------ INFORMATION PROVIDED ------

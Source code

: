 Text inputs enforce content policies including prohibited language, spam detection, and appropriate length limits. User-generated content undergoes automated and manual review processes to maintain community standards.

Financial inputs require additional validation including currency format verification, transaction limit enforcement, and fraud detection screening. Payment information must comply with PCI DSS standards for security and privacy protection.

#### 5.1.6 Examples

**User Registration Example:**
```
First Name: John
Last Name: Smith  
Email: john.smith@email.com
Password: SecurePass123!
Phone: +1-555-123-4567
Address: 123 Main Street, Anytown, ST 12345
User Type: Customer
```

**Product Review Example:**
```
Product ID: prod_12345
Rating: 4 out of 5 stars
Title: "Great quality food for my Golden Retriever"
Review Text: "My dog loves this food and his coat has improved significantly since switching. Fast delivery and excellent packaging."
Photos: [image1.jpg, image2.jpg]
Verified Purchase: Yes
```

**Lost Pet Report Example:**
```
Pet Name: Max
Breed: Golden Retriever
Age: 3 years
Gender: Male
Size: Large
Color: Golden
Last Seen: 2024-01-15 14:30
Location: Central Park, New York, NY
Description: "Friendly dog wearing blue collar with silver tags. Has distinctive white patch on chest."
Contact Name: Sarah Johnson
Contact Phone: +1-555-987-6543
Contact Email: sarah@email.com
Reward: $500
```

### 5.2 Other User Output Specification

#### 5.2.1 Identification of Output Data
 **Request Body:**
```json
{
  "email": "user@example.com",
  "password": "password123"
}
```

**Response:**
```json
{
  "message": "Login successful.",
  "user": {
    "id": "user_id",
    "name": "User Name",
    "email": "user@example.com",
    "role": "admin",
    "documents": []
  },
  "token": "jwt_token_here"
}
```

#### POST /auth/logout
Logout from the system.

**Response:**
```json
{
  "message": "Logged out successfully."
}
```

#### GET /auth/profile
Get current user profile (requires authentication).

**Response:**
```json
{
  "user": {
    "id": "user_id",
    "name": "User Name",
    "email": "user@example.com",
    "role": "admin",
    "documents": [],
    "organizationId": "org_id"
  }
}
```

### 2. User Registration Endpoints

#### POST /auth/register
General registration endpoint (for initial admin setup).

------

**WORK TO COMPLETE**. From the records above, extract every line exactly as it stands.

**SOLUTION TO THE EXERCISE**.
Source code

: Text inputs enforce content policies including prohibited language, spam detection, and appropriate length limits. User-generated content undergoes automated and manual review processes to maintain community standards.

Financial inputs require additional validation including currency format verification, transaction limit enforcement, and fraud detection screening. Payment information must comply with PCI DSS standards for security and privacy protection.

#### 5.1.6 Examples

**User Registration Example:**
```
First Name: John
Last Name: Smith  
Email: john.smith@email.com
Password: SecurePass123!
Phone: +1-555-123-4567
Address: 123 Main Street, Anytown, ST 12345
User Type: Customer
```

**Product Review Example:**
```
Product ID: prod_12345
Rating: 4 out of 5 stars
Title: "Great quality food for my Golden Retriever"
Review Text: "My dog loves this food and his coat has improved significantly since switching. Fast delivery and excellent packaging."
Photos: [image1.jpg, image2.jpg]
Verified Purchase: Yes
```

**Lost Pet Report Example:**
```
Pet Name: Max
Breed: Golden Retriever
Age: 3 years
Gender: Male
Size: Large
Color: Golden
Last Seen: 2024-01-15 14:30
Location: Central Park, New York, NY
Description: "Friendly dog wearing blue collar with silver tags. Has distinctive white patch on chest."
Contact Name: Sarah Johnson
Contact Phone: +1-555-987-6543
Contact Email: sarah@email.com
Reward: $500
```

### 5.2 Other User Output Specification

#### 5.2.1 Identification of Output Data
 **Request Body:**
```json
{
  "email": "user@example.com",
  "password": "password123"
}
```

**Response:**
```json
{
  "message": "Login successful.",
  "user": {
    "id": "user_id",
    "name": "User Name",
    "email": "user@example.com",
    "role": "admin",
    "documents": []
  },
  "token": "jwt_token_here"
}
```

#### POST /auth/logout
Logout from the system.

**Response:**
```json
{
  "message": "Logged out successfully."
}
```

#### GET /auth/profile
Get current user profile (requires authentication).

**Response:**
```json
{
  "user": {
    "id": "user_id",
    "name": "User Name",
    "email": "user@example.com",
    "role": "admin",
    "documents": [],
    "organizationId": "org_id"
  }
}
```

### 2. User Registration Endpoints

#### POST /auth/register
General registration endpoint (for initial admin setup).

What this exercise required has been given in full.